#### Required work:
Once you have read the entries, copy all of them exactly.

#### Records for processing:

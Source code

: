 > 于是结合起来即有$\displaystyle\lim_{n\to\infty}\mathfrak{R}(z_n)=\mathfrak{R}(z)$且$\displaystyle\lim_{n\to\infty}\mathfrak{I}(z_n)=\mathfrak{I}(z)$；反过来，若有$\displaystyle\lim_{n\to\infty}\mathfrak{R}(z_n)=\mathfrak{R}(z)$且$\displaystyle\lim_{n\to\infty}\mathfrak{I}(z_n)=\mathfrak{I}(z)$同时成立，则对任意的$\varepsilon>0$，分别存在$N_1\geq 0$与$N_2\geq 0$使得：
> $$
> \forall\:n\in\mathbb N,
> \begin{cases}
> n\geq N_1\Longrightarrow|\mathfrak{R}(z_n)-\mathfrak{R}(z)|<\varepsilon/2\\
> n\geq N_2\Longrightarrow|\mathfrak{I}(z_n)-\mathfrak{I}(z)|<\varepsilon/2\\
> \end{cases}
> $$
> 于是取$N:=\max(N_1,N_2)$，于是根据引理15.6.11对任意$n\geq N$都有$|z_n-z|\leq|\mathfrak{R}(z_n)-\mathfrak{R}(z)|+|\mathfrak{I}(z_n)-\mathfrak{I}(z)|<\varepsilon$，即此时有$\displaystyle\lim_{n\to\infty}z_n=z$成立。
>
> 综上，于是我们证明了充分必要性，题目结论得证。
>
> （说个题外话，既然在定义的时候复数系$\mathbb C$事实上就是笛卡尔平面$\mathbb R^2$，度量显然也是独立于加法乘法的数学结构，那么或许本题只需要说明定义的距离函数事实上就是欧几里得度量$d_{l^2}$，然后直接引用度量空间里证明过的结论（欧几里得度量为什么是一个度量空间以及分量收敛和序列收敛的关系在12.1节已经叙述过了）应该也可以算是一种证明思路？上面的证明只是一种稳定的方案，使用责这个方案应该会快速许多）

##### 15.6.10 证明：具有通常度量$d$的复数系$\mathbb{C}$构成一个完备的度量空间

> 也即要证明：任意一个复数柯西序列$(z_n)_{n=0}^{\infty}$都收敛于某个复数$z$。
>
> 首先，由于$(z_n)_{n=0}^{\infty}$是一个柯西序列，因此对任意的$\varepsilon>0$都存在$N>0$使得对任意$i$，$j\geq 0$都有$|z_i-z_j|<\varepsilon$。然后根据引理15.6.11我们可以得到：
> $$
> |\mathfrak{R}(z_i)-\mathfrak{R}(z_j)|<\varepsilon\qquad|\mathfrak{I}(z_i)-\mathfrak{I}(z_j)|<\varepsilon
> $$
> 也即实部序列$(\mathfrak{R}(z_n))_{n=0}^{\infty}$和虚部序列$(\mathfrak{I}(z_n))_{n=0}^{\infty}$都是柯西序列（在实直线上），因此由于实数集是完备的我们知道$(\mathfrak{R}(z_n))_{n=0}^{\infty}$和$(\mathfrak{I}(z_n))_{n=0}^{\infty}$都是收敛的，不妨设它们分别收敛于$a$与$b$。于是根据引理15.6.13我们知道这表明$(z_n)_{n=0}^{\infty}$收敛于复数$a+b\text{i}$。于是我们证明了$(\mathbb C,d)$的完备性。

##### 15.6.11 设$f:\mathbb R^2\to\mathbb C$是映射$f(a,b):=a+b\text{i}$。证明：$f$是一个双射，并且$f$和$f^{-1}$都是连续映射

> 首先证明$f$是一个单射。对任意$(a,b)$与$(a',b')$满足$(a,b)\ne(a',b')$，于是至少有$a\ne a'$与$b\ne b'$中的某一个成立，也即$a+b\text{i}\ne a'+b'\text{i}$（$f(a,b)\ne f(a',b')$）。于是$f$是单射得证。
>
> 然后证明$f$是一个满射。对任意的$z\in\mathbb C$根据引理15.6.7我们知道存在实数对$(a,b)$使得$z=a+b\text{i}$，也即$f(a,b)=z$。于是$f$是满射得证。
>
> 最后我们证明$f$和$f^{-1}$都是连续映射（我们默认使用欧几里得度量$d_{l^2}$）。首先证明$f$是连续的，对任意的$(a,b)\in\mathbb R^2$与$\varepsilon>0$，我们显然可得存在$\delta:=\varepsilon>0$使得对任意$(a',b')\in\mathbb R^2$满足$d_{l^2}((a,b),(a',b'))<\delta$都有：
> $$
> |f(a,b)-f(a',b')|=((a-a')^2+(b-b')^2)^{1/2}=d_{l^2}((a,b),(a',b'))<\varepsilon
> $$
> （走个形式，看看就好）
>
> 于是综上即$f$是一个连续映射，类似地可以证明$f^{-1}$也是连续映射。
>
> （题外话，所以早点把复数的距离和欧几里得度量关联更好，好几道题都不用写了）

#### Reply to the exercise:
Source code

: > 于是结合起来即有$\displaystyle\lim_{n\to\infty}\mathfrak{R}(z_n)=\mathfrak{R}(z)$且$\displaystyle\lim_{n\to\infty}\mathfrak{I}(z_n)=\mathfrak{I}(z)$；反过来，若有$\displaystyle\lim_{n\to\infty}\mathfrak{R}(z_n)=\mathfrak{R}(z)$且$\displaystyle\lim_{n\to\infty}\mathfrak{I}(z_n)=\mathfrak{I}(z)$同时成立，则对任意的$\varepsilon>0$，分别存在$N_1\geq 0$与$N_2\geq 0$使得：
> $$
> \forall\:n\in\mathbb N,
> \begin{cases}
> n\geq N_1\Longrightarrow|\mathfrak{R}(z_n)-\mathfrak{R}(z)|<\varepsilon/2\\
> n\geq N_2\Longrightarrow|\mathfrak{I}(z_n)-\mathfrak{I}(z)|<\varepsilon/2\\
> \end{cases}
> $$
> 于是取$N:=\max(N_1,N_2)$，于是根据引理15.6.11对任意$n\geq N$都有$|z_n-z|\leq|\mathfrak{R}(z_n)-\mathfrak{R}(z)|+|\mathfrak{I}(z_n)-\mathfrak{I}(z)|<\varepsilon$，即此时有$\displaystyle\lim_{n\to\infty}z_n=z$成立。
>
> 综上，于是我们证明了充分必要性，题目结论得证。
>
> （说个题外话，既然在定义的时候复数系$\mathbb C$事实上就是笛卡尔平面$\mathbb R^2$，度量显然也是独立于加法乘法的数学结构，那么或许本题只需要说明定义的距离函数事实上就是欧几里得度量$d_{l^2}$，然后直接引用度量空间里证明过的结论（欧几里得度量为什么是一个度量空间以及分量收敛和序列收敛的关系在12.1节已经叙述过了）应该也可以算是一种证明思路？上面的证明只是一种稳定的方案，使用责这个方案应该会快速许多）

##### 15.6.10 证明：具有通常度量$d$的复数系$\mathbb{C}$构成一个完备的度量空间

> 也即要证明：任意一个复数柯西序列$(z_n)_{n=0}^{\infty}$都收敛于某个复数$z$。
>
> 首先，由于$(z_n)_{n=0}^{\infty}$是一个柯西序列，因此对任意的$\varepsilon>0$都存在$N>0$使得对任意$i$，$j\geq 0$都有$|z_i-z_j|<\varepsilon$。然后根据引理15.6.11我们可以得到：
> $$
> |\mathfrak{R}(z_i)-\mathfrak{R}(z_j)|<\varepsilon\qquad|\mathfrak{I}(z_i)-\mathfrak{I}(z_j)|<\varepsilon
> $$
> 也即实部序列$(\mathfrak{R}(z_n))_{n=0}^{\infty}$和虚部序列$(\mathfrak{I}(z_n))_{n=0}^{\infty}$都是柯西序列（在实直线上），因此由于实数集是完备的我们知道$(\mathfrak{R}(z_n))_{n=0}^{\infty}$和$(\mathfrak{I}(z_n))_{n=0}^{\infty}$都是收敛的，不妨设它们分别收敛于$a$与$b$。于是根据引理15.6.13我们知道这表明$(z_n)_{n=0}^{\infty}$收敛于复数$a+b\text{i}$。于是我们证明了$(\mathbb C,d)$的完备性。

##### 15.6.11 设$f:\mathbb R^2\to\mathbb C$是映射$f(a,b):=a+b\text{i}$。证明：$f$是一个双射，并且$f$和$f^{-1}$都是连续映射

> 首先证明$f$是一个单射。对任意$(a,b)$与$(a',b')$满足$(a,b)\ne(a',b')$，于是至少有$a\ne a'$与$b\ne b'$中的某一个成立，也即$a+b\text{i}\ne a'+b'\text{i}$（$f(a,b)\ne f(a',b')$）。于是$f$是单射得证。
>
> 然后证明$f$是一个满射。对任意的$z\in\mathbb C$根据引理15.6.7我们知道存在实数对$(a,b)$使得$z=a+b\text{i}$，也即$f(a,b)=z$。于是$f$是满射得证。
>
> 最后我们证明$f$和$f^{-1}$都是连续映射（我们默认使用欧几里得度量$d_{l^2}$）。首先证明$f$是连续的，对任意的$(a,b)\in\mathbb R^2$与$\varepsilon>0$，我们显然可得存在$\delta:=\varepsilon>0$使得对任意$(a',b')\in\mathbb R^2$满足$d_{l^2}((a,b),(a',b'))<\delta$都有：
> $$
> |f(a,b)-f(a',b')|=((a-a')^2+(b-b')^2)^{1/2}=d_{l^2}((a,b),(a',b'))<\varepsilon
> $$
> （走个形式，看看就好）
>
> 于是综上即$f$是一个连续映射，类似地可以证明$f^{-1}$也是连续映射。
>
> （题外话，所以早点把复数的距离和欧几里得度量关联更好，好几道题都不用写了）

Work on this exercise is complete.